**Task item:** Copy out every line holding the string "gateway" from the records below.
[[ Material for this task, beginning ]]
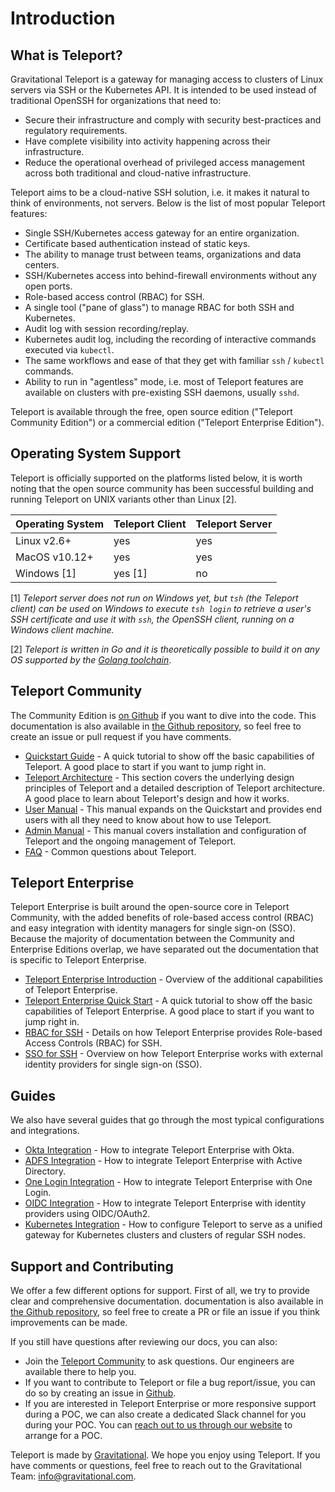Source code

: # Introduction

## What is Teleport?

Gravitational Teleport is a gateway for managing access to clusters of Linux
servers via SSH or the Kubernetes API. It is intended to be used instead of
traditional OpenSSH for organizations that need to:

* Secure their infrastructure and comply with security best-practices and
  regulatory requirements.
* Have complete visibility into activity happening across their infrastructure.
* Reduce the operational overhead of privileged access management across both
  traditional and cloud-native infrastructure.


Teleport aims to be a cloud-native SSH solution, i.e. it makes it natural to think of
environments, not servers. Below is the list of most popular Teleport features:

* Single SSH/Kubernetes access gateway for an entire organization.
* Certificate based authentication instead of static keys.
* The ability to manage trust between teams, organizations and data centers.
* SSH/Kubernetes access into behind-firewall environments without any open ports.
* Role-based access control (RBAC) for SSH.
* A single tool ("pane of glass") to manage RBAC for both SSH and Kubernetes.
* Audit log with session recording/replay.
* Kubernetes audit log, including the recording of interactive commands executed via `kubectl`.
* The same workflows and ease of that they get with familiar `ssh` / `kubectl` commands.
* Ability to run in "agentless" mode, i.e. most of Teleport features are
  available on clusters with pre-existing SSH daemons, usually `sshd`.

Teleport is available through the free, open source edition ("Teleport Community Edition")
or a commercial edition ("Teleport Enterprise Edition").

## Operating System Support

Teleport is officially supported on the platforms listed below, it is worth noting
that the open source community has been successful building and running Teleport on
UNIX variants other than Linux [2].

Operating System      |  Teleport Client   | Teleport Server
----------------------|--------------------|-----------------
Linux v2.6+           |  yes               | yes
MacOS v10.12+         |  yes               | yes
Windows [1]           |  yes [1]           | no

[1] _Teleport server does not run on Windows yet, but `tsh` (the Teleport client)
  can be used on Windows to execute `tsh login` to retrieve a user's SSH
  certificate and use it with `ssh`, the OpenSSH client, running on a Windows
  client machine._

[2] _Teleport is written in Go and it is theoretically possible to build it on
    any OS supported by the [Golang toolchain](https://github.com/golang/go/wiki/MinimumRequirements)_.

## Teleport Community

The Community Edition is [on Github](https://github.com/gravitational/teleport)
if you want to dive into the
code. This documentation is also available in [the Github
repository](https://github.com/gravitational/teleport/tree/master/docs), so feel
free to create an issue or pull request if you have comments.

- [Quickstart Guide](quickstart/) - A quick tutorial to show off the basic
  capabilities of Teleport. A good place to start if you want to jump right in.
- [Teleport Architecture](architecture/) - This section covers the underlying
  design principles of Teleport and a detailed description of Teleport
  architecture. A good place to learn about Teleport's design and how it works.
- [User Manual](user-manual/) - This manual expands on the Quickstart and
  provides end users with all they need to know about how to use Teleport.
- [Admin Manual](admin-guide/) - This manual covers installation and
  configuration of Teleport and the ongoing management of Teleport.
- [FAQ](faq/) - Common questions about Teleport.

## Teleport Enterprise

Teleport Enterprise is built around the open-source core in Teleport Community,
with the added benefits of role-based access control (RBAC) and easy
integration with identity managers for single sign-on (SSO). Because the
majority of documentation between the Community and Enterprise Editions overlap,
we have separated out the documentation that is specific to Teleport Enterprise.

- [Teleport Enterprise Introduction](enterprise) - Overview of the additional capabilities of Teleport Enterprise.
- [Teleport Enterprise Quick Start](quickstart-enterprise) - A quick tutorial to show off the basic capabilities of Teleport Enterprise.
A good place to start if you want to jump right in.
- [RBAC for SSH](ssh-rbac) - Details on how Teleport Enterprise provides Role-based Access Controls (RBAC) for SSH.
- [SSO for SSH](ssh-sso) - Overview on how Teleport Enterprise works with external identity providers for single sign-on (SSO).

## Guides

We also have several guides that go through the most typical configurations and integrations.

- [Okta Integration](ssh-okta) - How to integrate Teleport Enterprise with Okta.
- [ADFS Integration](ssh-adfs) - How to integrate Teleport Enterprise with Active Directory.
- [One Login Integration](ssh-one-login) - How to integrate Teleport Enterprise with One Login.
- [OIDC Integration](oidc) - How to integrate Teleport Enterprise with identity providers using OIDC/OAuth2.
- [Kubernetes Integration](kubernetes-ssh) - How to configure Teleport to serve as a unified gateway for Kubernetes clusters and clusters of regular SSH nodes.

## Support and Contributing

We offer a few different options for support. First of all, we try to provide clear and comprehensive documentation. documentation is also available in [the Github repository](https://github.com/gravitational/teleport/tree/master/docs), so feel free to create a PR or file an issue if you think improvements can be made.

If you still have questions after reviewing our docs, you can also:

* Join the [Teleport Community](https://community.gravitational.com/c/teleport) to ask questions. Our engineers are available there to help you.
* If you want to contribute to Teleport or file a bug report/issue, you can do so by creating an issue in [Github](https://github.com/gravitational/teleport/).
* If you are interested in Teleport Enterprise or more responsive support during a POC, we can also create a dedicated Slack channel for you during your POC. You can [reach out to us through our website](https://gravitational.com/teleport/) to arrange for a POC.

Teleport is made by [Gravitational](https://gravitational.com/). We hope you
enjoy using Teleport. If you have comments or questions, feel free to reach out
to the Gravitational Team:
[info@gravitational.com](mailto:info@gravitational.com).

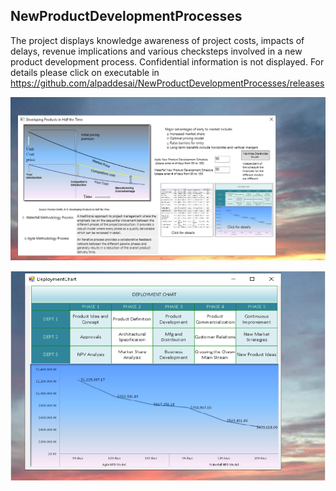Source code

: ## NewProductDevelopmentProcesses

The project displays knowledge awareness of project costs, impacts of delays, revenue implications and various checksteps involved in a new product development process. 
Confidential information is not displayed. 
For details please click on executable in https://github.com/alpaddesai/NewProductDevelopmentProcesses/releases

![Image of NewProductDevelopmentProcess](DevelopingProductsinHalftheTimeMainWindow.png) 

![Image of NewProductDevelopmentProcess](VisioDiagram.png) 
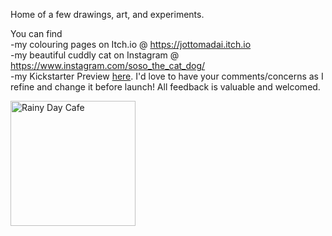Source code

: Home of a few drawings, art, and experiments.

You can find
<br>  -my colouring pages on Itch.io @ <a href="https://jottomadai.itch.io">https://jottomadai.itch.io</a>
<br>  -my beautiful cuddly cat on Instagram @ <a href="https://www.instagram.com/soso_the_cat_dog/">https://www.instagram.com/soso_the_cat_dog/</a>
<br>  -my Kickstarter Preview <a href="https://www.kickstarter.com/projects/jotto/1627074823/preview?ref=pbuild_dashboard#project-preview">here</a>. I'd love to have your comments/concerns as I refine and change it before launch! All feedback is valuable and welcomed.

<a href="https://imgur.com/DmU2pqT"><img src="https://i.imgur.com/DmU2pqT.jpg" title="Rainy Day Cafe" width="200"/></a>
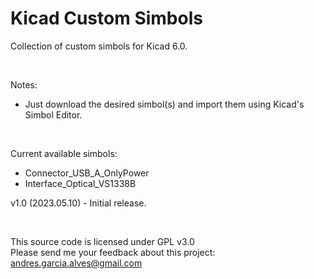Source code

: # Kicad Custom Simbols

Collection of custom simbols for Kicad 6.0.

&nbsp;

Notes:
- Just download the desired simbol(s) and import them using Kicad's Simbol Editor.

&nbsp;

Current available simbols:
- Connector_USB_A_OnlyPower
- Interface_Optical_VS1338B


v1.0 (2023.05.10) - Initial release.  

&nbsp;

This source code is licensed under GPL v3.0  
Please send me your feedback about this project: andres.garcia.alves@gmail.com
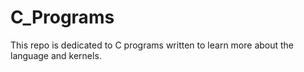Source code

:# C_Programs
This repo is dedicated to C programs written to learn more about the language and kernels.
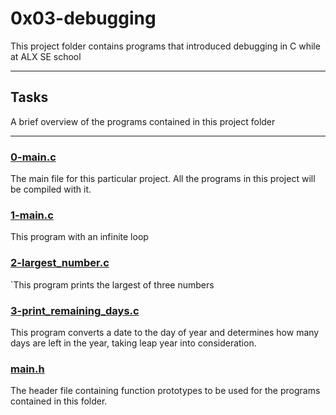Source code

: # 0x03-debugging

This project folder contains programs that introduced debugging in C while at ALX SE school

----

## Tasks

A brief overview of the programs contained in this project folder

----

### [0-main.c](https://github.com/JohnIanOngayi/alx-low_level_programming/blob/master/0x03-debugging/0-main.c)

The main file for this particular project. All the programs in this project will be compiled with it.

### [1-main.c](https://github.com/JohnIanOngayi/alx-low_level_programming/blob/master/0x03-debugging/1-main.c)

This program with an infinite loop

### [2-largest_number.c](https://github.com/JohnIanOngayi/alx-low_level_programming/blob/master/0x03-debugging/2-largest_number.c)

`This program prints the largest of three numbers

### [3-print_remaining_days.c](https://github.com/JohnIanOngayi/alx-low_level_programming/blob/master/0x03-debugging/3-print_remaining_days.c)

This program converts a date to the day of year and determines how many days are left in the year, taking leap year into consideration.

### [main.h](https://github.com/JohnIanOngayi/alx-low_level_programming/blob/master/0x03-debugging/main.h)

The header file containing function prototypes to be used for the programs contained in this folder.

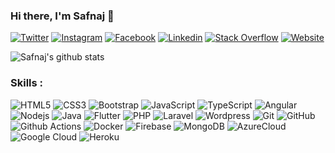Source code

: ### Hi there, I'm Safnaj 👋

[![Twitter](https://img.shields.io/badge/-Twitter-222222?style=flat-square&logo=twitter&logoColor=white&link=https://twitter.com/iamSafnaj/)](https://twitter.com/iamSafnaj/)
[![Instagram](https://img.shields.io/badge/Instagram-222222?&style=flat-square&logo=instagram&logoColor=white&link=https://www.instagram.com/iam_safnaj)](https://www.instagram.com/iam_safnaj)
[![Facebook](https://img.shields.io/badge/Facebook-222222?&style=flat-square&logo=facebook&logoColor=white&link=https://www.facebook.com/ahamed.safnaj)](https://www.facebook.com/ahamed.safnaj)
[![Linkedin](https://img.shields.io/badge/-LinkedIn-222222?style=flat-square&logo=Linkedin&logoColor=white&link=https://www.linkedin.com/in/ahamed-safnaj/)](https://www.linkedin.com/in/ahamed-safnaj/)
[![Stack Overflow](https://img.shields.io/badge/-Stack%20Overflow-222222?style=flat-square&logo=stack-overflow&logoColor=white&link=https://stackoverflow.com/users/9752928/ahamed-safnaj)](https://stackoverflow.com/users/9752928/ahamed-safnaj)
[![Website](https://img.shields.io/badge/WebSite-222222?&style=flat-square&logo=internet&logoColor=white&link=https://ahamedsafnaj.com)](https://ahamedsafnaj.com)

![Safnaj's github stats](https://github-readme-stats.vercel.app/api?username=Safnaj&show_icons=true&hide_border=true)
<!--
🚩 GitHub Campus Expert [Profile](https://githubcampus.expert/Safnaj/) <br/>
⚡ Final Year Undergraduate at [SLIIT](https://www.sliit.lk) <br/>
⚡ Software Engineering Intern at [Virtusa](https://www.virtusa.com/) <br/>
⚡ President of [SLIIT FOSS Community](https://github.com/sliit-foss) <br/>
⚡ Full-Stack Developer <br/>
-->

### Skills : <br/>
![HTML5](https://img.shields.io/badge/-HTML5-E34F26?style=flat-square&logo=html5&logoColor=white)
![CSS3](https://img.shields.io/badge/-CSS3-1572B6?style=flat-square&logo=css3)
![Bootstrap](https://img.shields.io/badge/-Bootstrap-563D7C?style=flat-square&logo=bootstrap)
![JavaScript](https://img.shields.io/badge/-JavaScript-black?style=flat-square&logo=javascript)
![TypeScript](https://img.shields.io/badge/-TypeScript-007ACC?style=flat-square&logo=typescript)
![Angular](https://img.shields.io/badge/-Angular-DD0031?style=flat-square&logo=angular)
![Nodejs](https://img.shields.io/badge/-Nodejs-black?style=flat-square&logo=Node.js)
![Java](https://img.shields.io/badge/-Java-red?style=flat-square&logo=java)
![Flutter](https://img.shields.io/badge/-Flutter-02569B?style=flat-square&logo=flutter)
![PHP](https://img.shields.io/badge/PHP-black?style=flat-square&logo=php)
![Laravel](https://img.shields.io/badge/Laravel-black?style=flat-square&logo=laravel)
![Wordpress](https://img.shields.io/badge/Wordpress-1572B6?style=flat-square&logo=wordpress)
![Git](https://img.shields.io/badge/-Git-black?style=flat-square&logo=git)
![GitHub](https://img.shields.io/badge/-GitHub-181717?style=flat-square&logo=github)
![Github Actions](http://img.shields.io/badge/-Github%20Actions-2088FF?style=flat-square&logo=github-actions&logoColor=ffffff)
![Docker](https://img.shields.io/badge/-Docker-black?style=flat-square&logo=docker)
![Firebase](https://img.shields.io/badge/Firebase-007ACC?style=flat-square&logo=firebase)
![MongoDB](https://img.shields.io/badge/-MongoDB-black?style=flat-square&logo=mongodb)
![AzureCloud](https://img.shields.io/badge/Microsoft%20Azure-02569B?style=flat-square&logo=microsoft-azure)
![Google Cloud](https://img.shields.io/badge/Google%20Cloud-black?style=flat-square&logo=google-cloud)
![Heroku](https://img.shields.io/badge/-Heroku-430098?style=flat-square&logo=heroku)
[[ Material for this task, end ]]
**Answer to this problem:**
Gravitational Teleport is a gateway for managing access to clusters of Linux
* Single SSH/Kubernetes access gateway for an entire organization.
- [Kubernetes Integration](kubernetes-ssh) - How to configure Teleport to serve as a unified gateway for Kubernetes clusters and clusters of regular SSH nodes.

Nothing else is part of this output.